Milwaukee Forces Homeless Residents to Leave Their Community

| Reproaction

By: Nataley Neuman

On October 4, residents of Tent City, a homeless encampment under highway I-794 in Milwaukee, were given an “eviction” notice from city officials to vacate by Halloween of 2019. City officials and affiliated organizations worked to get Tent City’s population into temporary or permanent housing; however, that is a huge task given the unmet demand for housing and services for the estimated 900 unhoused people who currently call Milwaukee home. [1] The eviction of homeless people from Tent City is not only a temporary and shallow solution for a much deeper problem, but it is also classist, racist, and anti-poor.

Tent City was home to roughly 100 homeless people and families. This small community earned the reputation as a safe space for homeless folks to live [4], and the growing population eventually lead to the formation of small “neighborhoods” within the community. Many people living in Tent City are veterans of surrounding homeless shelters, and many say they left because of the strict rules that some shelters employ. [5] Many residents are unhappy with the forced move, and some point to previous bad experiences with shelters as a reason to be wary of authority figures and other forms of outreach. [4] Residents of Tent City knew that the eviction notice was on its way, though when asked if the evacuation was carried out respectfully, one homeless man pointed to the orange fence and said, “do you think that’s respect?” [3]

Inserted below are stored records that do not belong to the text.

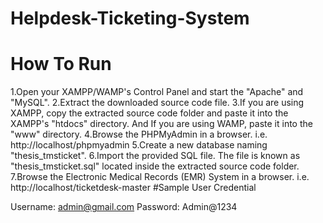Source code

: # Helpdesk-Ticketing-System
# How To Run
1.Open your XAMPP/WAMP's Control Panel and start the "Apache" and "MySQL".
2.Extract the downloaded source code file.
3.If you are using XAMPP, copy the extracted source code folder and paste it into the XAMPP's "htdocs" directory. And If you are using WAMP, paste it into the "www" directory.
4.Browse the PHPMyAdmin in a browser. i.e. http://localhost/phpmyadmin
5.Create a new database naming "thesis_tmsticket".
6.Import the provided SQL file. The file is known as "thesis_tmsticket.sql" located inside the extracted source code folder.
7.Browse the Electronic Medical Records (EMR) System in a browser. i.e. http://localhost/ticketdesk-master
#Sample User Credential

Username: admin@gmail.com
Password: Admin@1234
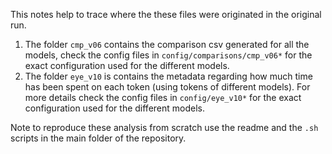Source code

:This notes help to trace where the these files were originated in the original run.

1. The folder `cmp_v06` contains the comparison csv generated for all the models, check the config files in `config/comparisons/cmp_v06*` for the exact configuration used for the different models.
2. The folder `eye_v10` is contains the metadata regarding how much time has been spent on each token (using tokens of different models). For more details check the config files in `config/eye_v10*` for the exact configuration used for the different models.

Note to reproduce these analysis from scratch use the readme and the `.sh` scripts in the main folder of the repository.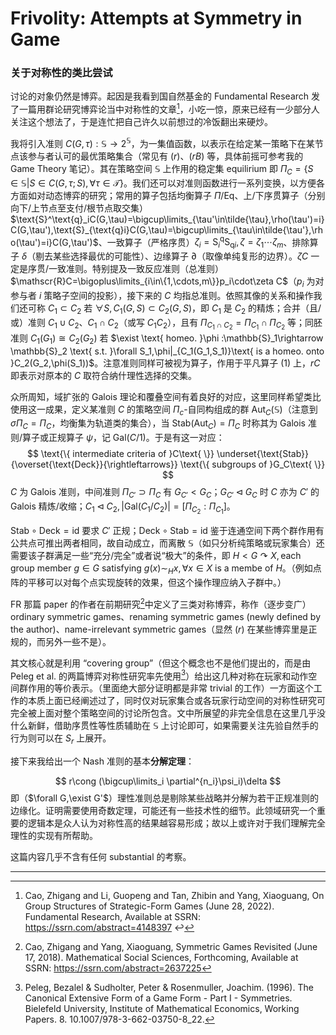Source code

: # Frivolity: Attempts at Symmetry in Game

### 关于对称性的类比尝试

讨论的对象仍然是博弈。起因是我看到国自然基金的 Fundamental Research 发了一篇用群论研究博弈论当中对称性的文章[^1]，小吃一惊，原来已经有一少部分人关注这个想法了，于是连忙把自己许久以前想过的冷饭翻出来硬炒。

我将引入准则 $C(G,\tau): \mathbb{S} \rightarrow 2^{\mathbb{S}}$，为一集值函数，以表示在给定某一策略下在某节点该参与者认可的最优策略集合（常见有 $(r)$、$(rB)$ 等，具体前摇可参考我的 Game Theory 笔记）。其在策略空间 $\mathbb{S}$ 上作用的稳定集 equilirium 即 $\Pi_C=\{S\in \mathbb{S}|S\in C(G,\tau;S),\forall \tau \in \mathscr{T}\}$。我们还可以对准则函数进行一系列变换，以方便各方面如对动态博弈的研究；常用的算子包括均衡算子 $\Pi/\text{Eq}$、上/下序贯算子（分别向下/上节点至支付/根节点取交集）$\text{S}^\text{q}_iC(G,\tau)=\bigcup\limits_{\tau'\in\tilde{\tau},\rho(\tau')=i}C(G,\tau'),\text{S}_{\text{q}i}C(G,\tau)=\bigcup\limits_{\tau\in\tilde{\tau'},\rho(\tau')=i}C(G,\tau')$、一致算子（严格序贯）$\zeta_i=\text{S}^\text{q}_i \text{S}_{\text{q}i}, \zeta=\zeta_1\cdots\zeta_m$、排除算子 $\delta$（剔去某些选择最优的可能性）、边缘算子 $\partial$（取像单纯复形的边界）。$\zeta C$ 一定是序贯/一致准则。特别提及一致反应准则（总准则） $\mathscr{R}C=\bigoplus\limits_{i\in\{1,\cdots,m\}}p_i\cdot\zeta C$（$p_i$ 为对参与者 $i$ 策略子空间的投影），接下来的 $C$ 均指总准则。依照其像的关系和操作我们还可称 $C_1\subset C_2$ 若 $\forall S, C_1(G,S)\subset C_2(G,S)$，即 $C_1$ 是 $C_2$ 的精炼；合并（且/或）准则 $C_1\cup C_2$、$C_1\cap C_2$（或写 $C_1C_2$），且有 $\Pi_{C_1\cap C_2}=\Pi_{C_1}\cap \Pi_{C_2}$ 等；同胚准则 $C_1(G_1)\cong C_2(G_2)$ 若 $\exist \text{ homeo. }\phi :\mathbb{S}_1\rightarrow \mathbb{S}_2 \text{ s.t. }\forall S_1,\phi|_{C_1(G_1,S_1)}\text{ is a homeo. onto }C_2(G_2,\phi(S_1))$。注意准则同样可被视为算子，作用于平凡算子 $(1)$ 上，$rC$ 即表示对原本的 $C$ 取符合纳什理性选择的交集。

众所周知，域扩张的 Galois 理论和覆叠空间有着良好的对应，这里同样希望类比使用这一成果，定义某准则 $C$ 的策略空间 $\Pi_c$-自同构组成的群 $\text{Aut}_C(\mathbb{S})$（注意到 $\sigma \Pi_C=\Pi_C$，均衡集为轨道类的集合），当 $\text{Stab}(\text{Aut}_C)=\Pi_C$ 时称其为 Galois 准则/算子或正规算子 $\psi$，记 $\text{Gal}(C/1)$。于是有这一对应：
$$
\text{\{ intermediate criteria of }C\text{ \}} \underset{\text{Stab}}{\overset{\text{Deck}}{\rightleftarrows}} \text{\{ subgroups of }G_C\text{ \}}
$$
$C$ 为 Galois 准则，中间准则 $\Pi_{C'}\supset \Pi_C$ 有 $G_{C'}<G_C$；$G_{C'}\triangleleft G_C$ 时 $C$ 亦为 $C'$ 的 Galois 精炼/收缩；$C_1\triangleleft C_2,|\text{Gal}(C_1/C_2)|=[\Pi_{C_2}:\Pi_{C_1}]$。

$\text{Stab}\circ\text{Deck}=\text{id}$ 要求 $C'$ 正规；$\text{Deck}\circ\text{Stab}=\text{id}$ 鉴于连通空间下两个群作用有公共点可推出两者相同，故自动成立，而离散 $\mathbb{S}$（如只分析纯策略或玩家集合）还需要该子群满足一些“充分/完全”或者说“极大”的条件，即 $H<G\curvearrowright X, \text{each group member } g\in G \text{ satisfying } g(x) \sim_H x, \forall x\in X \text{ is a membe of }H$。（例如点阵的平移可以对每个点实现旋转的效果，但这个操作理应纳入子群中。）

FR 那篇 paper 的作者在前期研究[^2]中定义了三类对称博弈，称作（逐步变广）ordinary symmetric games、renaming symmetric games (newly defined by the author)、name-irrelevant symmetric games（显然 $(r)$ 在某些博弈里是正规的，而另外一些不是）。

其文核心就是利用 “covering group”（但这个概念也不是他们提出的，而是由 Peleg et al. 的两篇博弈对称性研究率先使用[^3]）给出这几种对称在玩家和动作空间群作用的等价表示。（里面绝大部分证明都是非常 trivial 的工作）一方面这个工作的本质上面已经阐述过了，同时仅对玩家集合或各玩家行动空间的对称性研究可完全被上面对整个策略空间的讨论所包含。文中所展望的非完全信息在这里几乎没什么新鲜，借助序贯性等性质辅助在 $\mathbb{S}$ 上讨论即可，如果需要关注先验自然手的行为则可以在 $S_r$ 上展开。

接下来我给出一个 Nash 准则的基本**分解定理**：

$$
r\cong (\bigcup\limits_i \partial^{n_i}\psi_i)\delta
$$
即（$\forall G,\exist G'$）理性准则总是剔除某些战略并分解为若干正规准则的边缘化。证明需要使用奇数定理，可能还有一些技术性的细节。此领域研究一个重要的逻辑本是众人认为对称性高的结果越容易形成；故以上或许对于我们理解完全理性的实现有所帮助。

这篇内容几乎不含有任何 substantial 的考察。

---

[^1]: Cao, Zhigang and Li, Guopeng and Tan, Zhibin and Yang, Xiaoguang, On Group Structures of Strategic-Form Games (June 28, 2022). Fundamental Research, Available at SSRN: https://ssrn.com/abstract=4148397 ↩
[^2]: Cao, Zhigang and Yang, Xiaoguang, Symmetric Games Revisited (June 17, 2018). Mathematical Social Sciences, Forthcoming, Available at SSRN: https://ssrn.com/abstract=2637225
[^3]: Peleg, Bezalel & Sudholter, Peter & Rosenmuller, Joachim. (1996). The Canonical Extensive Form of a Game Form - Part I - Symmetries. Bielefeld University, Institute of Mathematical Economics, Working Papers. 8. 10.1007/978-3-662-03750-8_22.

According to the Wisconsin Department of Transportation (DOT), the reason for “evicting” almost 100 homeless people from under the highway is that camping on highways is unlawful. [2] But some homeless people speculate that this relocation was due in part to city managers wanting a ‘facelift’ for the area in anticipation of the Democratic National Convention coming to Milwaukee in the summer of 2020. The homeless population feel as though this move was a way to “push homeless people out of view of the cameras that will soon be abound in [Milwaukee’s] streets.” [4] Others claim the eviction notice as evidence that Milwaukee officials were trying to help our city’s homeless population; however, this disorganized and rushed act shows that officials view Tent City residents as a nuisance, instead of addressing homelessness as a public health issue.

Though most of Milwaukee’s leaders are praising the eviction notice, a few are speaking out against it. Alderman Khalif Rainey recently spoke out saying that “forcing individuals to relocate … doesn’t rectify the issue. It doesn’t resolve it. It just moves the issue somewhere else.” [3] City officials and outreach groups claim that they are placing residents of Tent City in temporary or permanent housing, and say that most of the homeless population has now moved out of what once was a safe haven for Milwaukee’s homeless population.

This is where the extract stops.